### ASSIGNED TASK
Pictures in the records are to be omitted; everything else is copied exactly.

....

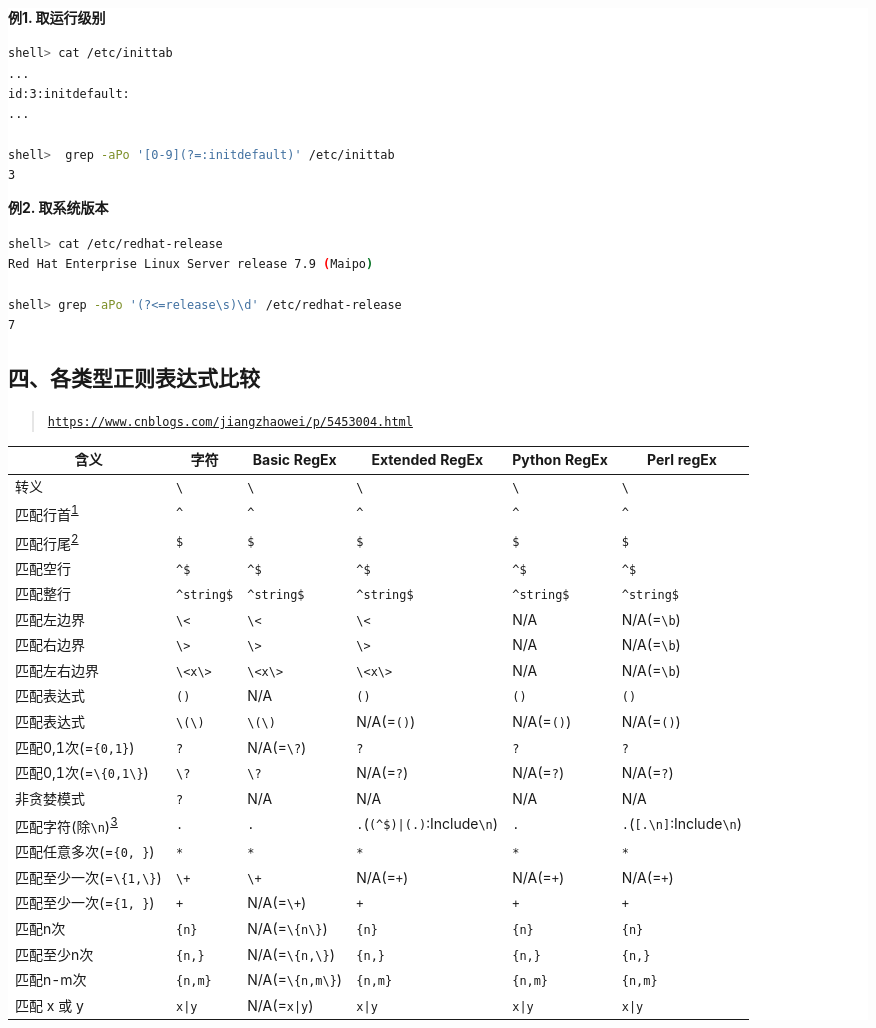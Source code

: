 
**例1. 取运行级别**

```sh
shell> cat /etc/inittab
...
id:3:initdefault:
...

shell>  grep -aPo '[0-9](?=:initdefault)' /etc/inittab
3
```

**例2. 取系统版本**

```sh
shell> cat /etc/redhat-release
Red Hat Enterprise Linux Server release 7.9 (Maipo)

shell> grep -aPo '(?<=release\s)\d' /etc/redhat-release
7
```

## 四、各类型正则表达式比较

> [`https://www.cnblogs.com/jiangzhaowei/p/5453004.html`](https://www.cnblogs.com/jiangzhaowei/p/5453004.html)



| 含义 | 字符 | Basic RegEx | Extended RegEx | Python RegEx | Perl regEx |
| -- | -- | -- | -- | -- | -- |
| 转义 | `\` | `\` | `\` | `\` | `\` |
| 匹配行首<sup id="a1">[1](#f1)</sup> | `^` | `^` | `^` | `^` | `^` |
| 匹配行尾<sup id="a2">[2](#f2)</sup> | `$` | `$` | `$` | `$` | `$` |
| 匹配空行 | `^$` | `^$` | `^$` | `^$` | `^$` |
| 匹配整行 | `^string$` | `^string$` | `^string$` | `^string$` | `^string$` |
| 匹配左边界 | `\<` | `\<` | `\<` | N/A | N/A(=`\b`) |
| 匹配右边界 | `\>` | `\>` | `\>` | N/A | N/A(=`\b`) |
| 匹配左右边界 | `\<x\>` | `\<x\>` | `\<x\>` | N/A | N/A(=`\b`) |
| 匹配表达式 | `()` | N/A | `()` | `()` | `()` |
| 匹配表达式 | `\(\)` | `\(\)` | N/A(=`()`) | N/A(=`()`) | N/A(=`()`) |
| 匹配0,1次(=`{0,1}`) | `?` | N/A(=`\?`) | `?` | `?` | `?` |
| 匹配0,1次(=`\{0,1\}`) | `\?` | `\?` | N/A(=`?`) | N/A(=`?`) | N/A(=`?`) |
| 非贪婪模式 | `?` | N/A | N/A | N/A | N/A |
| 匹配字符(除`\n`)<sup id="a3">[3](#f3)</sup> | `.` | `.` | `.`(`(^$)\|(.)`:Include`\n`) | `.` | `.`(`[.\n]`:Include`\n`) |
| 匹配任意多次(=`{0, }`) | `*` | `*` | `*` | `*` | `*` |
| 匹配至少一次(=`\{1,\}`) | `\+` | `\+` | N/A(=`+`) | N/A(=`+`) | N/A(=`+`) |
| 匹配至少一次(=`{1, }`) | `+` | N/A(=`\+`) | `+` | `+` | `+` |
| 匹配n次 | `{n}` | N/A(=`\{n\}`) | `{n}` | `{n}` | `{n}` |
| 匹配至少n次 | `{n,}` | N/A(=`\{n,\}`) | `{n,}` | `{n,}` | `{n,}` |
| 匹配n-m次 | `{n,m}` | N/A(=`\{n,m\}`) | `{n,m}` | `{n,m}` | `{n,m}` |
| 匹配 x 或 y | `x\|y` | N/A(=`x\|y`) | `x\|y` | `x\|y` | `x\|y` |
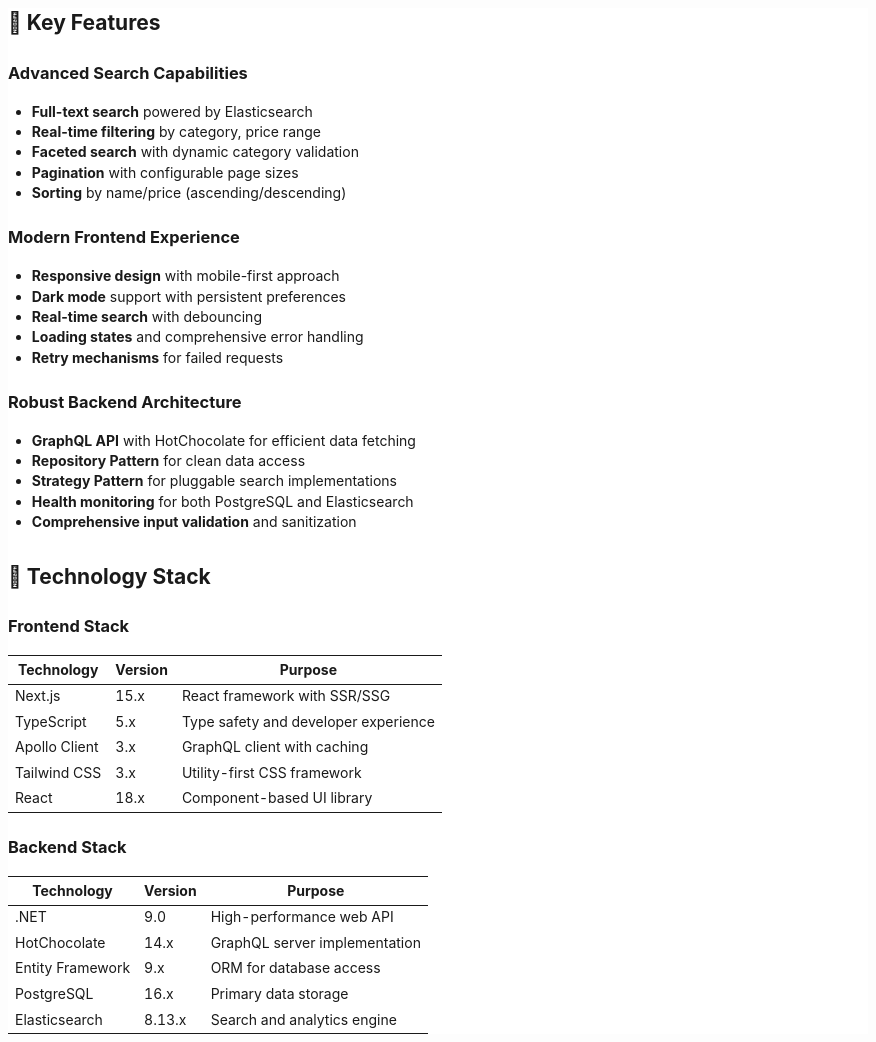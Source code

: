 ## 🎯 **Key Features**

### **Advanced Search Capabilities**

- **Full-text search** powered by Elasticsearch
- **Real-time filtering** by category, price range
- **Faceted search** with dynamic category validation
- **Pagination** with configurable page sizes
- **Sorting** by name/price (ascending/descending)

### **Modern Frontend Experience**

- **Responsive design** with mobile-first approach
- **Dark mode** support with persistent preferences
- **Real-time search** with debouncing
- **Loading states** and comprehensive error handling
- **Retry mechanisms** for failed requests

### **Robust Backend Architecture**

- **GraphQL API** with HotChocolate for efficient data fetching
- **Repository Pattern** for clean data access
- **Strategy Pattern** for pluggable search implementations
- **Health monitoring** for both PostgreSQL and Elasticsearch
- **Comprehensive input validation** and sanitization

## 🚀 **Technology Stack**

### **Frontend Stack**

| Technology    | Version | Purpose                              |
| ------------- | ------- | ------------------------------------ |
| Next.js       | 15.x    | React framework with SSR/SSG         |
| TypeScript    | 5.x     | Type safety and developer experience |
| Apollo Client | 3.x     | GraphQL client with caching          |
| Tailwind CSS  | 3.x     | Utility-first CSS framework          |
| React         | 18.x    | Component-based UI library           |

### **Backend Stack**

| Technology       | Version | Purpose                       |
| ---------------- | ------- | ----------------------------- |
| .NET             | 9.0     | High-performance web API      |
| HotChocolate     | 14.x    | GraphQL server implementation |
| Entity Framework | 9.x     | ORM for database access       |
| PostgreSQL       | 16.x    | Primary data storage          |
| Elasticsearch    | 8.13.x  | Search and analytics engine   |
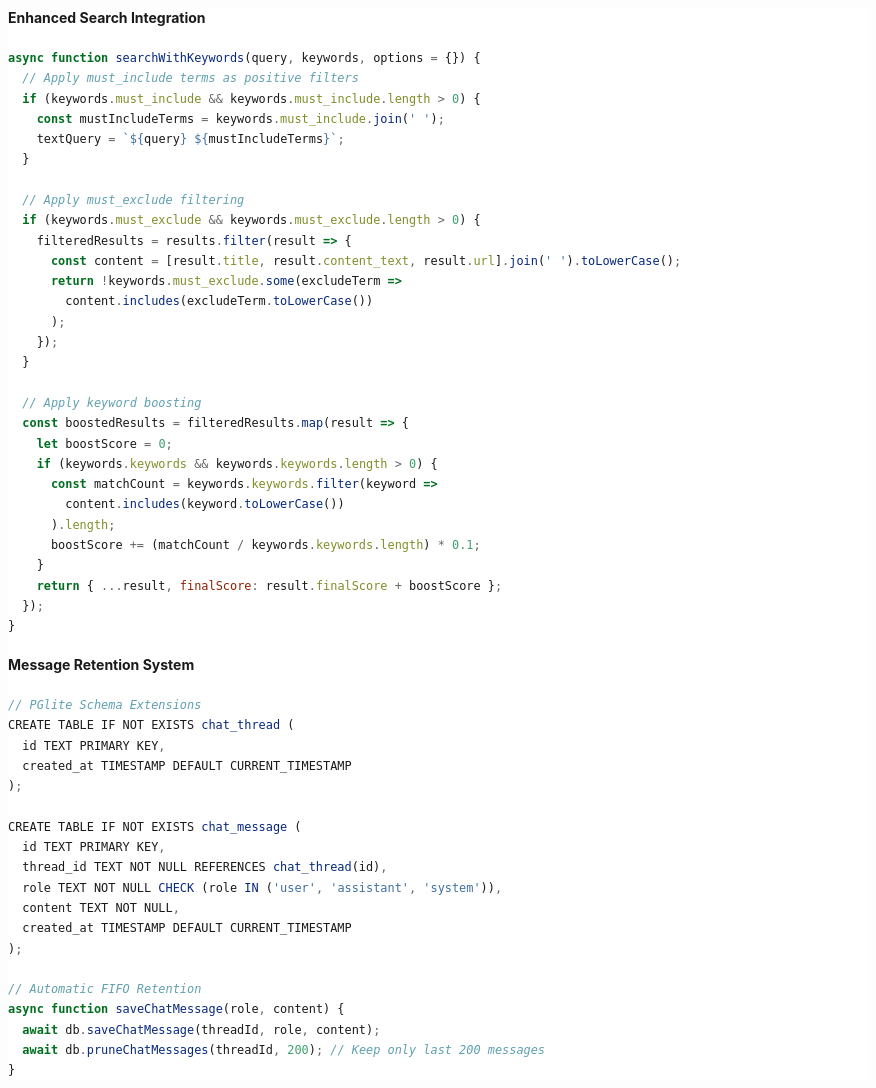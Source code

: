 #### Enhanced Search Integration
```javascript
async function searchWithKeywords(query, keywords, options = {}) {
  // Apply must_include terms as positive filters
  if (keywords.must_include && keywords.must_include.length > 0) {
    const mustIncludeTerms = keywords.must_include.join(' ');
    textQuery = `${query} ${mustIncludeTerms}`;
  }

  // Apply must_exclude filtering
  if (keywords.must_exclude && keywords.must_exclude.length > 0) {
    filteredResults = results.filter(result => {
      const content = [result.title, result.content_text, result.url].join(' ').toLowerCase();
      return !keywords.must_exclude.some(excludeTerm =>
        content.includes(excludeTerm.toLowerCase())
      );
    });
  }

  // Apply keyword boosting
  const boostedResults = filteredResults.map(result => {
    let boostScore = 0;
    if (keywords.keywords && keywords.keywords.length > 0) {
      const matchCount = keywords.keywords.filter(keyword =>
        content.includes(keyword.toLowerCase())
      ).length;
      boostScore += (matchCount / keywords.keywords.length) * 0.1;
    }
    return { ...result, finalScore: result.finalScore + boostScore };
  });
}
```

#### Message Retention System
```javascript
// PGlite Schema Extensions
CREATE TABLE IF NOT EXISTS chat_thread (
  id TEXT PRIMARY KEY,
  created_at TIMESTAMP DEFAULT CURRENT_TIMESTAMP
);

CREATE TABLE IF NOT EXISTS chat_message (
  id TEXT PRIMARY KEY,
  thread_id TEXT NOT NULL REFERENCES chat_thread(id),
  role TEXT NOT NULL CHECK (role IN ('user', 'assistant', 'system')),
  content TEXT NOT NULL,
  created_at TIMESTAMP DEFAULT CURRENT_TIMESTAMP
);

// Automatic FIFO Retention
async function saveChatMessage(role, content) {
  await db.saveChatMessage(threadId, role, content);
  await db.pruneChatMessages(threadId, 200); // Keep only last 200 messages
}
```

....

### EXERCISE OUTPUT
Source code

: 
**例1. 取运行级别**

```sh
shell> cat /etc/inittab
...
id:3:initdefault:
...

shell>  grep -aPo '[0-9](?=:initdefault)' /etc/inittab
3
```

**例2. 取系统版本**

```sh
shell> cat /etc/redhat-release
Red Hat Enterprise Linux Server release 7.9 (Maipo)

shell> grep -aPo '(?<=release\s)\d' /etc/redhat-release
7
```

## 四、各类型正则表达式比较

> [`https://www.cnblogs.com/jiangzhaowei/p/5453004.html`](https://www.cnblogs.com/jiangzhaowei/p/5453004.html)



| 含义 | 字符 | Basic RegEx | Extended RegEx | Python RegEx | Perl regEx |
| -- | -- | -- | -- | -- | -- |
| 转义 | `\` | `\` | `\` | `\` | `\` |
| 匹配行首<sup id="a1">[1](#f1)</sup> | `^` | `^` | `^` | `^` | `^` |
| 匹配行尾<sup id="a2">[2](#f2)</sup> | `$` | `$` | `$` | `$` | `$` |
| 匹配空行 | `^$` | `^$` | `^$` | `^$` | `^$` |
| 匹配整行 | `^string$` | `^string$` | `^string$` | `^string$` | `^string$` |
| 匹配左边界 | `\<` | `\<` | `\<` | N/A | N/A(=`\b`) |
| 匹配右边界 | `\>` | `\>` | `\>` | N/A | N/A(=`\b`) |
| 匹配左右边界 | `\<x\>` | `\<x\>` | `\<x\>` | N/A | N/A(=`\b`) |
| 匹配表达式 | `()` | N/A | `()` | `()` | `()` |
| 匹配表达式 | `\(\)` | `\(\)` | N/A(=`()`) | N/A(=`()`) | N/A(=`()`) |
| 匹配0,1次(=`{0,1}`) | `?` | N/A(=`\?`) | `?` | `?` | `?` |
| 匹配0,1次(=`\{0,1\}`) | `\?` | `\?` | N/A(=`?`) | N/A(=`?`) | N/A(=`?`) |
| 非贪婪模式 | `?` | N/A | N/A | N/A | N/A |
| 匹配字符(除`\n`)<sup id="a3">[3](#f3)</sup> | `.` | `.` | `.`(`(^$)\|(.)`:Include`\n`) | `.` | `.`(`[.\n]`:Include`\n`) |
| 匹配任意多次(=`{0, }`) | `*` | `*` | `*` | `*` | `*` |
| 匹配至少一次(=`\{1,\}`) | `\+` | `\+` | N/A(=`+`) | N/A(=`+`) | N/A(=`+`) |
| 匹配至少一次(=`{1, }`) | `+` | N/A(=`\+`) | `+` | `+` | `+` |
| 匹配n次 | `{n}` | N/A(=`\{n\}`) | `{n}` | `{n}` | `{n}` |
| 匹配至少n次 | `{n,}` | N/A(=`\{n,\}`) | `{n,}` | `{n,}` | `{n,}` |
| 匹配n-m次 | `{n,m}` | N/A(=`\{n,m\}`) | `{n,m}` | `{n,m}` | `{n,m}` |
| 匹配 x 或 y | `x\|y` | N/A(=`x\|y`) | `x\|y` | `x\|y` | `x\|y` |
Source code

: ## 🎯 **Key Features**

### **Advanced Search Capabilities**

- **Full-text search** powered by Elasticsearch
- **Real-time filtering** by category, price range
- **Faceted search** with dynamic category validation
- **Pagination** with configurable page sizes
- **Sorting** by name/price (ascending/descending)

### **Modern Frontend Experience**

- **Responsive design** with mobile-first approach
- **Dark mode** support with persistent preferences
- **Real-time search** with debouncing
- **Loading states** and comprehensive error handling
- **Retry mechanisms** for failed requests

### **Robust Backend Architecture**

- **GraphQL API** with HotChocolate for efficient data fetching
- **Repository Pattern** for clean data access
- **Strategy Pattern** for pluggable search implementations
- **Health monitoring** for both PostgreSQL and Elasticsearch
- **Comprehensive input validation** and sanitization

## 🚀 **Technology Stack**

### **Frontend Stack**

| Technology    | Version | Purpose                              |
| ------------- | ------- | ------------------------------------ |
| Next.js       | 15.x    | React framework with SSR/SSG         |
| TypeScript    | 5.x     | Type safety and developer experience |
| Apollo Client | 3.x     | GraphQL client with caching          |
| Tailwind CSS  | 3.x     | Utility-first CSS framework          |
| React         | 18.x    | Component-based UI library           |

### **Backend Stack**

| Technology       | Version | Purpose                       |
| ---------------- | ------- | ----------------------------- |
| .NET             | 9.0     | High-performance web API      |
| HotChocolate     | 14.x    | GraphQL server implementation |
| Entity Framework | 9.x     | ORM for database access       |
| PostgreSQL       | 16.x    | Primary data storage          |
| Elasticsearch    | 8.13.x  | Search and analytics engine   |
Source code

: #### Enhanced Search Integration
```javascript
async function searchWithKeywords(query, keywords, options = {}) {
  // Apply must_include terms as positive filters
  if (keywords.must_include && keywords.must_include.length > 0) {
    const mustIncludeTerms = keywords.must_include.join(' ');
    textQuery = `${query} ${mustIncludeTerms}`;
  }

  // Apply must_exclude filtering
  if (keywords.must_exclude && keywords.must_exclude.length > 0) {
    filteredResults = results.filter(result => {
      const content = [result.title, result.content_text, result.url].join(' ').toLowerCase();
      return !keywords.must_exclude.some(excludeTerm =>
        content.includes(excludeTerm.toLowerCase())
      );
    });
  }

  // Apply keyword boosting
  const boostedResults = filteredResults.map(result => {
    let boostScore = 0;
    if (keywords.keywords && keywords.keywords.length > 0) {
      const matchCount = keywords.keywords.filter(keyword =>
        content.includes(keyword.toLowerCase())
      ).length;
      boostScore += (matchCount / keywords.keywords.length) * 0.1;
    }
    return { ...result, finalScore: result.finalScore + boostScore };
  });
}
```

#### Message Retention System
```javascript
// PGlite Schema Extensions
CREATE TABLE IF NOT EXISTS chat_thread (
  id TEXT PRIMARY KEY,
  created_at TIMESTAMP DEFAULT CURRENT_TIMESTAMP
);

CREATE TABLE IF NOT EXISTS chat_message (
  id TEXT PRIMARY KEY,
  thread_id TEXT NOT NULL REFERENCES chat_thread(id),
  role TEXT NOT NULL CHECK (role IN ('user', 'assistant', 'system')),
  content TEXT NOT NULL,
  created_at TIMESTAMP DEFAULT CURRENT_TIMESTAMP
);

// Automatic FIFO Retention
async function saveChatMessage(role, content) {
  await db.saveChatMessage(threadId, role, content);
  await db.pruneChatMessages(threadId, 200); // Keep only last 200 messages
}
```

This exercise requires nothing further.